## Requirement
Starting at the line with "You will also" and going on through the line with "### DataBase", reproduce each line in the records below exactly and nothing more.

*** Opening Dataset content ***

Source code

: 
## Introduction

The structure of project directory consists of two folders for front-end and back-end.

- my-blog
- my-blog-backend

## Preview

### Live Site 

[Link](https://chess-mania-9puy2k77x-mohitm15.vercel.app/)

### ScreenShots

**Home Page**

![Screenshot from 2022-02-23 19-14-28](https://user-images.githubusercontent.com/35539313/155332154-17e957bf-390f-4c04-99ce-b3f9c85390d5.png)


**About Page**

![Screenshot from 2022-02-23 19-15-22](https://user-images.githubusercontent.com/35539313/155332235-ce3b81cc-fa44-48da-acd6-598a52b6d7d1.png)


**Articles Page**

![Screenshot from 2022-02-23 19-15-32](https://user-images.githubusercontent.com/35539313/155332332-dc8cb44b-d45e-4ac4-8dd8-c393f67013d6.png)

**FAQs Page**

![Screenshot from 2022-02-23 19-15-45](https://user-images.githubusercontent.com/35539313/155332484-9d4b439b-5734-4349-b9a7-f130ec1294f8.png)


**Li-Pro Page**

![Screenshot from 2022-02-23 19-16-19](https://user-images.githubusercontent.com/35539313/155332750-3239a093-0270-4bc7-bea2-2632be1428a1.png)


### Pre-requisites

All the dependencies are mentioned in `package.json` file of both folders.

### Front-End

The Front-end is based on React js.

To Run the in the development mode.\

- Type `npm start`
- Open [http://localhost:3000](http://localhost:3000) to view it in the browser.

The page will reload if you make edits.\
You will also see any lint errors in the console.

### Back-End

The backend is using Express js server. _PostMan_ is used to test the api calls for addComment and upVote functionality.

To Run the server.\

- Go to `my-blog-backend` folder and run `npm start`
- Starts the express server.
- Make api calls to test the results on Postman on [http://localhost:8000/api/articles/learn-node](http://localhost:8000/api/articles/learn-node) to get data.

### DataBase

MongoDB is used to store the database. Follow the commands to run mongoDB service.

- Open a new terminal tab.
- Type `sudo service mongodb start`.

*** Closing Dataset content ***
*** Opening Dataset content ***

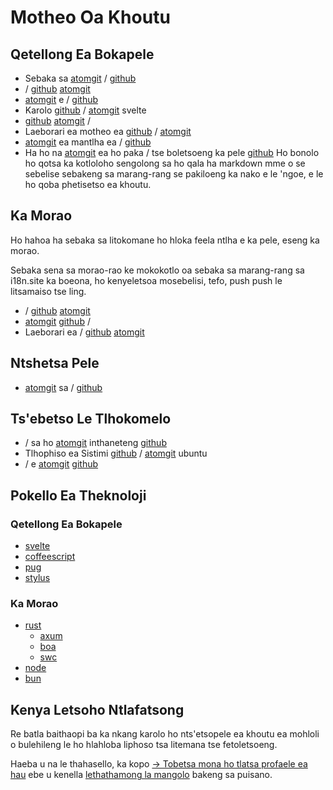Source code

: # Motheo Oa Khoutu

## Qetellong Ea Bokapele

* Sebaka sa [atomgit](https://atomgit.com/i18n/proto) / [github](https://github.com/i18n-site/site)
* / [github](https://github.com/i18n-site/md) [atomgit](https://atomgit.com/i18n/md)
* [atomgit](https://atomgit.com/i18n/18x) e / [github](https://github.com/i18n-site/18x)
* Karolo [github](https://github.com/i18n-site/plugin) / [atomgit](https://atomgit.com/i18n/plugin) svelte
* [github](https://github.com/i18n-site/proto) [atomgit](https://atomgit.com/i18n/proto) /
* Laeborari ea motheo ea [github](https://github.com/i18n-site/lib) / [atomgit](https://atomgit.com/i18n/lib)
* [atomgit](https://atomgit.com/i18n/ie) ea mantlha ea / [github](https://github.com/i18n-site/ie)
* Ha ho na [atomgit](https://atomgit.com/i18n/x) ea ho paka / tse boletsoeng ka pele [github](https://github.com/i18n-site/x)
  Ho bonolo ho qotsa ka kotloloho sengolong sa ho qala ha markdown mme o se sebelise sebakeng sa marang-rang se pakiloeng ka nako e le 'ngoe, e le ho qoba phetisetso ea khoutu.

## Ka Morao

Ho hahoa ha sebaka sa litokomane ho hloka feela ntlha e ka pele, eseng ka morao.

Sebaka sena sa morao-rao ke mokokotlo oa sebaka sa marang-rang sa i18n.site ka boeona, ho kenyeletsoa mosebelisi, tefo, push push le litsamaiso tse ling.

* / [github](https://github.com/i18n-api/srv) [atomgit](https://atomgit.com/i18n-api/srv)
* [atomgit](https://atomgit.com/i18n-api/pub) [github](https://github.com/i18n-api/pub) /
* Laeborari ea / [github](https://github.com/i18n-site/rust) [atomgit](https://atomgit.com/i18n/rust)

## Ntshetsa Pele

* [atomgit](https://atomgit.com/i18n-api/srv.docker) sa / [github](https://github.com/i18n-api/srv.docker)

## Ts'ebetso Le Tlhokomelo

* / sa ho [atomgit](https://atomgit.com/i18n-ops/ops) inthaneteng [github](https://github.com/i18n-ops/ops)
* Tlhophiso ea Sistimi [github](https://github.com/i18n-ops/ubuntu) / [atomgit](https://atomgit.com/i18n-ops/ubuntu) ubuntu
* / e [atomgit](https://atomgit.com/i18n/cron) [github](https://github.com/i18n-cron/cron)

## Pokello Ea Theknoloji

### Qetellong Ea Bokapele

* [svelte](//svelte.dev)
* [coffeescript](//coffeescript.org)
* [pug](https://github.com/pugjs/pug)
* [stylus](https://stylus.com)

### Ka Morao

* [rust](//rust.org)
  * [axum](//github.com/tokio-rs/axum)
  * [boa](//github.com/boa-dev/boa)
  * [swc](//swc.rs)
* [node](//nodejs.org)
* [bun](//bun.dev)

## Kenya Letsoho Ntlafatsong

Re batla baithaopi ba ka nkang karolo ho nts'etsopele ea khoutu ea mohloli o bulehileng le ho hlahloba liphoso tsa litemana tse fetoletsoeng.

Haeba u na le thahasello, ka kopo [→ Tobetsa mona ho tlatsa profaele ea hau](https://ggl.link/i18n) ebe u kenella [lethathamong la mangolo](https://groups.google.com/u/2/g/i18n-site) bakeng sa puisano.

*** Closing Dataset content ***

## Task response
You will also see any lint errors in the console.

### Back-End

The backend is using Express js server. _PostMan_ is used to test the api calls for addComment and upVote functionality.

To Run the server.\

- Go to `my-blog-backend` folder and run `npm start`
- Starts the express server.
- Make api calls to test the results on Postman on [http://localhost:8000/api/articles/learn-node](http://localhost:8000/api/articles/learn-node) to get data.

### DataBase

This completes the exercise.